Given this example, what will the mass flow of water vapor m_vap(t) be?

I started by calculating the system given enthalpy H_sys = m x T x cp and comparing it to the maximum enthalpy of the system at boiling point H_max = m x T_boil(p) x cp (which is pressure dependent). Once H_sys >H_max vapor will be released...

I would like to know how what you think will be the best approach for to do so?

Thank you!


Stefan

 

[Bystander]

You haven't constrained your problem adequately. Please give it another try.

 

[Stefan2015]

You haven't constrained your problem adequately. Please give it another try.

You mean temperature and pressure constraints?

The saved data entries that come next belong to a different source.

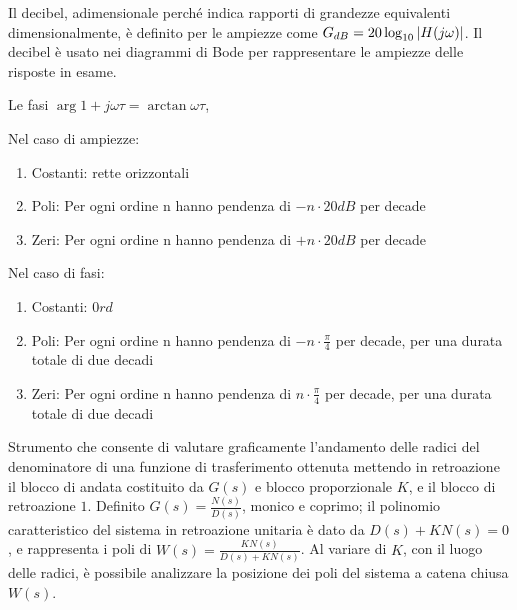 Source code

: Il decibel, adimensionale perché indica rapporti di grandezze equivalenti dimensionalmente, è definito per le ampiezze come $G_{dB} = 20\log_{10}{\left|H(j\omega)\right|}$. Il decibel è usato nei diagrammi di Bode per rappresentare le ampiezze delle risposte in esame.

Le fasi $\arg{1+j\omega \tau}=\arctan{\omega \tau}$, 

Nel caso di ampiezze:
\begin{enumerate}
    \item Costanti: rette orizzontali
    \item Poli: Per ogni ordine n hanno pendenza di $-n\cdot 20dB$ per decade 
    \item Zeri: Per ogni ordine n hanno pendenza di $+n\cdot 20dB$ per decade
\end{enumerate}

Nel caso di fasi:
\begin{enumerate}
    \item Costanti: $0 rd$
    \item Poli: Per ogni ordine n hanno pendenza di $-n\cdot \frac{\pi}{4}$ per decade, per una durata totale di due decadi
    \item Zeri: Per ogni ordine n hanno pendenza di $n\cdot \frac{\pi}{4}$ per decade, per una durata totale di due decadi
\end{enumerate}

Strumento che consente di valutare graficamente l'andamento delle radici del denominatore di una funzione di trasferimento ottenuta mettendo in retroazione il blocco di andata costituito da $G(s)$ e blocco proporzionale $K$, e il blocco di retroazione $1$. 
Definito $G(s)=\frac{N(s)}{D(s)}$, monico e coprimo; il polinomio caratteristico del sistema in retroazione unitaria è dato da $D(s) + K N(s) = 0$, e rappresenta i poli di $W(s)=\frac{K N(s)}{D(s) + K N(s)}$. Al variare di $K$, con il luogo delle radici, è possibile analizzare la posizione dei poli del sistema a catena chiusa $W(s)$.

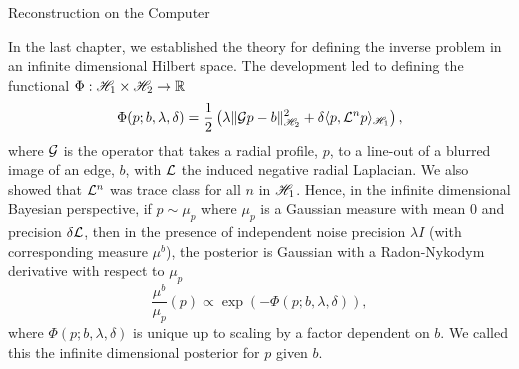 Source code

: \setlength{\parindent}{2ex}
\newcommand{\Ab}{{\bf A}}
\newcommand{\N}{\mathcal{N}}
\begin{chapter}{Reconstruction on the Computer}\label{chapter:computational}

In the last chapter, we established the theory for defining the inverse problem in an infinite dimensional Hilbert space. 
The development led to defining the functional $\Phi:\mathscr H_1 \times \mathscr H_2 \to \mathbb R$
\begin{equation} \label{eq:regularizingFunctional}
  \Phi(p; b,\lambda,\delta) = \frac 12 \left(\lambda\|\mathcal G p - b\|_{\mathscr H_2}^2 + \delta\langle p, \mathcal L^n p\rangle_{\mathscr H_1}\right),
\end{equation}
where $\mathcal G$ is the operator that takes a radial profile, $p$, to a line-out of a blurred image of an edge, $b$, with $\mathcal L$ the induced negative radial Laplacian. 
We also showed that $\mathcal L^n$ was trace class for all $n$ in $\mathscr H_1$. %
Hence, in the infinite dimensional Bayesian perspective, if $p\sim \mu_p$ where $\mu_p$ is a Gaussian measure with mean $0$ and precision $\delta \mathcal L$, then in the presence of independent noise precision $\lambda I$ (with corresponding measure $\mu^b$), the posterior is Gaussian with a Radon-Nykodym derivative with respect to $\mu_p$
\begin{equation} \label{eq:posteriorInfinite}
  \frac{\mu^b}{\mu_p}(p) \propto \exp\left(-\Phi(p;b,\lambda,\delta)\right),
\end{equation}
where $\Phi(p;b,\lambda,\delta)$ is unique up to scaling by a factor dependent on $b$.
We called this the infinite dimensional posterior for $p$ given $b$.


\end{chapter}
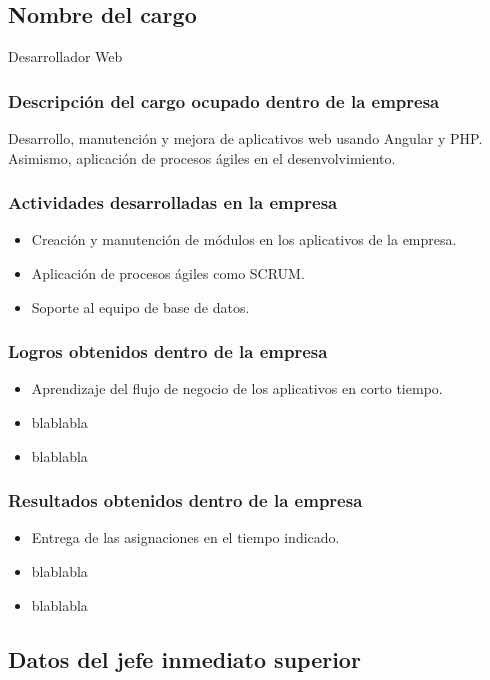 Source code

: \subsection{Nombre del cargo}
Desarrollador Web

\subsubsection{Descripción del cargo ocupado dentro de la empresa}
Desarrollo, manutención y mejora de aplicativos web usando Angular y PHP. Asimismo, aplicación de procesos ágiles en el desenvolvimiento.

\subsubsection{Actividades desarrolladas en la empresa} 
\begin{itemize} 
	\item Creación y manutención de módulos en los aplicativos de la empresa.
	\item Aplicación de procesos ágiles como SCRUM.
	\item Soporte al equipo de base de datos.
\end{itemize} 

\subsubsection{Logros obtenidos dentro de la empresa}
\begin{itemize} 
	\item Aprendizaje del flujo de negocio de los aplicativos en corto tiempo.
	\item blablabla
	\item blablabla
\end{itemize}  

\subsubsection{Resultados obtenidos dentro de la empresa} 
\begin{itemize} 
	\item Entrega de las asignaciones en el tiempo indicado.
	\item blablabla
	\item blablabla
\end{itemize} 


\subsection{Datos del jefe inmediato superior}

Ranges of temperature I am looking into:
0-150°C

Pressure range:
60 000 - 140 000 Pa (0.06-0.14 MPa)

 

[Chestermiller]

Is this in an open container or a closed container? Is there air present, or is the entire pressure comprised of water vapor pressure? Is the system insulated, aside from the heat added? Does the container have thermal inertia?

Chet

 

[Stefan2015]

Hi Chet,

Answers to your question:
- Open container
- Container is filled with air
- No heat loses
- Thermal inertia is not considered

Thank you and a happy new year!

Stefan